**About this task**:
Please print, exactly, only the lines in the entries below from the line that has "(local and Tokyo)" through the line that has "More to come...". Pictures don't go in.

**Given data**:
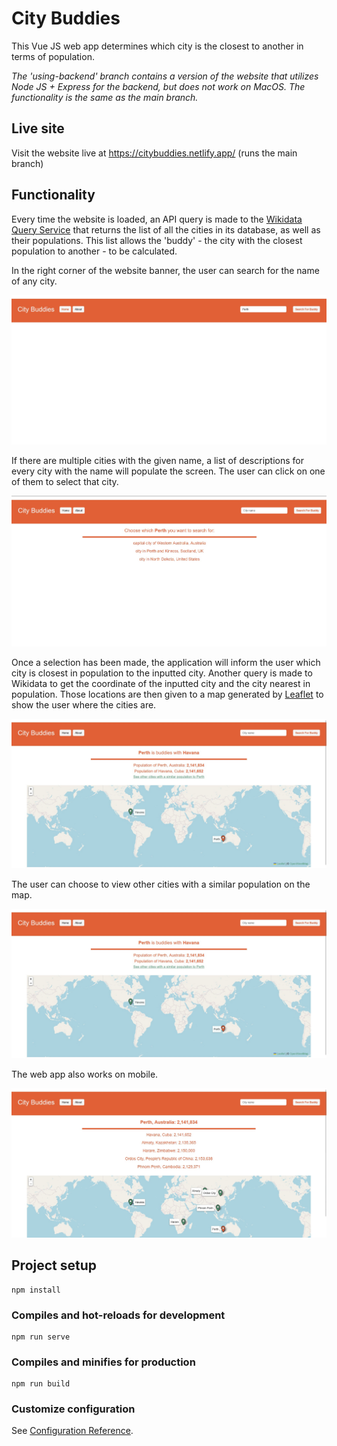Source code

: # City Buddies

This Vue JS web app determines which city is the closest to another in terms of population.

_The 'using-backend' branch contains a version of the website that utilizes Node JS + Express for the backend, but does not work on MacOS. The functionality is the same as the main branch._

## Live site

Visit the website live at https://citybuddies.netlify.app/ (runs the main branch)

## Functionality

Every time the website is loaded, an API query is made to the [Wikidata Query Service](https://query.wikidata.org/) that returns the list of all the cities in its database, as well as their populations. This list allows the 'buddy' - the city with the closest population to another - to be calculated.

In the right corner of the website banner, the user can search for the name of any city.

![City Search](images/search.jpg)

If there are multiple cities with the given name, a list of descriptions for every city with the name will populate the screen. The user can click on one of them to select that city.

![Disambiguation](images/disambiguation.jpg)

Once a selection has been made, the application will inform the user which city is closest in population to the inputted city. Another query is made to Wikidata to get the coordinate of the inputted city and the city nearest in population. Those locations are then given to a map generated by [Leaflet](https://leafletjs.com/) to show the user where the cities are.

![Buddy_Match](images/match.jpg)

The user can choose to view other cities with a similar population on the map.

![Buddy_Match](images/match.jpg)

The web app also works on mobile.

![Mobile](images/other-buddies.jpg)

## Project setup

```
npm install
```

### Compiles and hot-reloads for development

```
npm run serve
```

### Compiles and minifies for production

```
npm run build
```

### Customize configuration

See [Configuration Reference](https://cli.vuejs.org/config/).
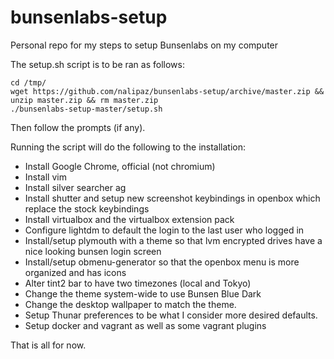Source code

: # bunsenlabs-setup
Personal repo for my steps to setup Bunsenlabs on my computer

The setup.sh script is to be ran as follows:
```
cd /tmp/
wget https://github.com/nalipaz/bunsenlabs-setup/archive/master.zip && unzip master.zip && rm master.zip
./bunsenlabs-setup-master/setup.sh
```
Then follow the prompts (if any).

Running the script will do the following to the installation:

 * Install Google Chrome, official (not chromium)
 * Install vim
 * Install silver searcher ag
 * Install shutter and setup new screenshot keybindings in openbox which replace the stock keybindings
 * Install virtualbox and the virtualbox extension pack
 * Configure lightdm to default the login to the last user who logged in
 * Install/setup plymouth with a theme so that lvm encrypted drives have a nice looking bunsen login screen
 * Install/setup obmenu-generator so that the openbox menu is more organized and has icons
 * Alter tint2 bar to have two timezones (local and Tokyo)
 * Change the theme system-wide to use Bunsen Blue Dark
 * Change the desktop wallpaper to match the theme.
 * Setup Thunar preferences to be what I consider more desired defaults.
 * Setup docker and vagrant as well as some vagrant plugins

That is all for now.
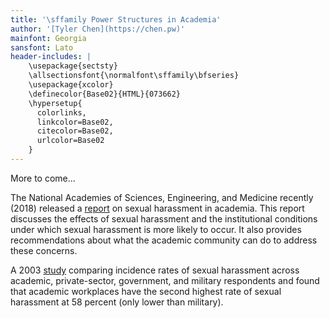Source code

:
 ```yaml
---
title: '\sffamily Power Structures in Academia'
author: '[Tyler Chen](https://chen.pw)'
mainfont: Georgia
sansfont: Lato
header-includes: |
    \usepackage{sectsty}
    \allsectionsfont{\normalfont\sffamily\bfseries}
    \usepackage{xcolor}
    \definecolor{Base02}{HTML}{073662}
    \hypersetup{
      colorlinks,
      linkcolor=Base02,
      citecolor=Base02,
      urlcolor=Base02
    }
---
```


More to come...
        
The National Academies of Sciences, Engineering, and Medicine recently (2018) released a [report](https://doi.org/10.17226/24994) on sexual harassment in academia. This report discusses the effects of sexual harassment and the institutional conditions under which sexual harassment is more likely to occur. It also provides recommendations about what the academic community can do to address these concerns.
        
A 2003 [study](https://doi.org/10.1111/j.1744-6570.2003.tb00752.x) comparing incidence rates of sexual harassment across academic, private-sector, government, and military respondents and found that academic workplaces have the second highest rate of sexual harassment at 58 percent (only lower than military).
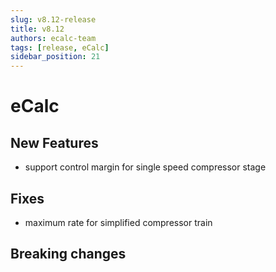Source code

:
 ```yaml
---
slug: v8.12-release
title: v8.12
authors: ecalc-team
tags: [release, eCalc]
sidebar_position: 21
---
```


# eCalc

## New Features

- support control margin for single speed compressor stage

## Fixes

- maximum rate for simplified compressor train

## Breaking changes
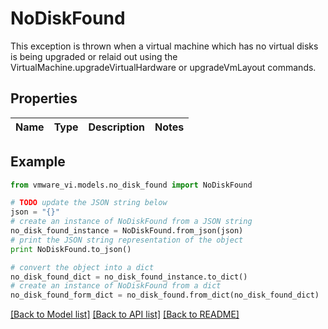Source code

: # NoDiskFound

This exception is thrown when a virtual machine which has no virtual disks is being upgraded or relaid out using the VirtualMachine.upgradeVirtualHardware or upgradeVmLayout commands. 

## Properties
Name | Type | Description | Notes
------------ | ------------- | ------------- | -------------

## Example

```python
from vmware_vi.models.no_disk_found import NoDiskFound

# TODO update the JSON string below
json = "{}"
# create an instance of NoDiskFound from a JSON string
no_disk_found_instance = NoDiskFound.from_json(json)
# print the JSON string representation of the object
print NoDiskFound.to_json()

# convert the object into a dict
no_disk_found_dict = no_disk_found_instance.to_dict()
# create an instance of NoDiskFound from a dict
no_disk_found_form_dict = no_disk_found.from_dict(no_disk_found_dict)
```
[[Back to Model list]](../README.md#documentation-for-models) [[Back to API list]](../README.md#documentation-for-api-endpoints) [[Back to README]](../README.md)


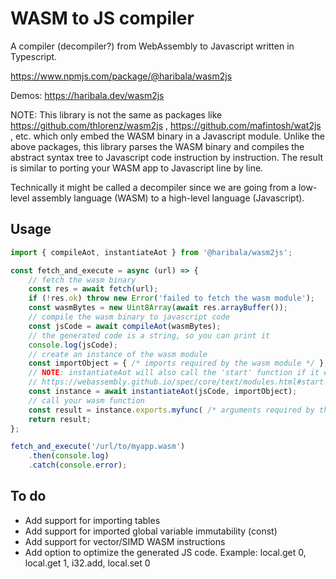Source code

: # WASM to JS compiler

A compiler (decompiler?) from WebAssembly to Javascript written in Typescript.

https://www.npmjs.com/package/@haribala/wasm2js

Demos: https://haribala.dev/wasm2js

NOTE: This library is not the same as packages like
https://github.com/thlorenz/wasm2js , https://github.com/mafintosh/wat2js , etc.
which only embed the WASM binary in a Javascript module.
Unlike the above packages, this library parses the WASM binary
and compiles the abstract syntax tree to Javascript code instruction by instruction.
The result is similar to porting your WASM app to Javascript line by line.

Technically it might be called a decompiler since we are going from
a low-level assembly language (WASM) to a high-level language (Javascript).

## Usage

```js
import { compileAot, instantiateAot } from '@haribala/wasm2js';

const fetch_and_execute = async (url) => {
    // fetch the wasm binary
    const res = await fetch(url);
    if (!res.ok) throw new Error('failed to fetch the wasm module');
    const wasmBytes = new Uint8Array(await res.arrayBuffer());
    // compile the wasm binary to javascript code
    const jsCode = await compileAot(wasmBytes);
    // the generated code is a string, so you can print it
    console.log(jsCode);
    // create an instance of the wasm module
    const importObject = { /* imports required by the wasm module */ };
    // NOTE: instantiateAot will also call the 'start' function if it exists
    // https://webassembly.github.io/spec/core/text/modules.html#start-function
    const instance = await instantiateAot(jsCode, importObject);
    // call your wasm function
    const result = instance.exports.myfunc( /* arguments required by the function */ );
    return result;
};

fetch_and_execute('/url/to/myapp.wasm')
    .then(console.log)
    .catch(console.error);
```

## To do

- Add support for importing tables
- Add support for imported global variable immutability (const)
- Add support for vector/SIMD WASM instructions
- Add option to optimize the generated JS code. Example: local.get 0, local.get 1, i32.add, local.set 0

**Solution to this exercise**:
 * Alter tint2 bar to have two timezones (local and Tokyo)
 * Change the theme system-wide to use Bunsen Blue Dark
 * Change the desktop wallpaper to match the theme.
 * Setup Thunar preferences to be what I consider more desired defaults.
 * Setup docker and vagrant as well as some vagrant plugins

That is all for now.
Source code

:
 ```yaml
---
title: '\sffamily Power Structures in Academia'
author: '[Tyler Chen](https://chen.pw)'
mainfont: Georgia
sansfont: Lato
header-includes: |
    \usepackage{sectsty}
    \allsectionsfont{\normalfont\sffamily\bfseries}
    \usepackage{xcolor}
    \definecolor{Base02}{HTML}{073662}
    \hypersetup{
      colorlinks,
      linkcolor=Base02,
      citecolor=Base02,
      urlcolor=Base02
    }
---
```


More to come...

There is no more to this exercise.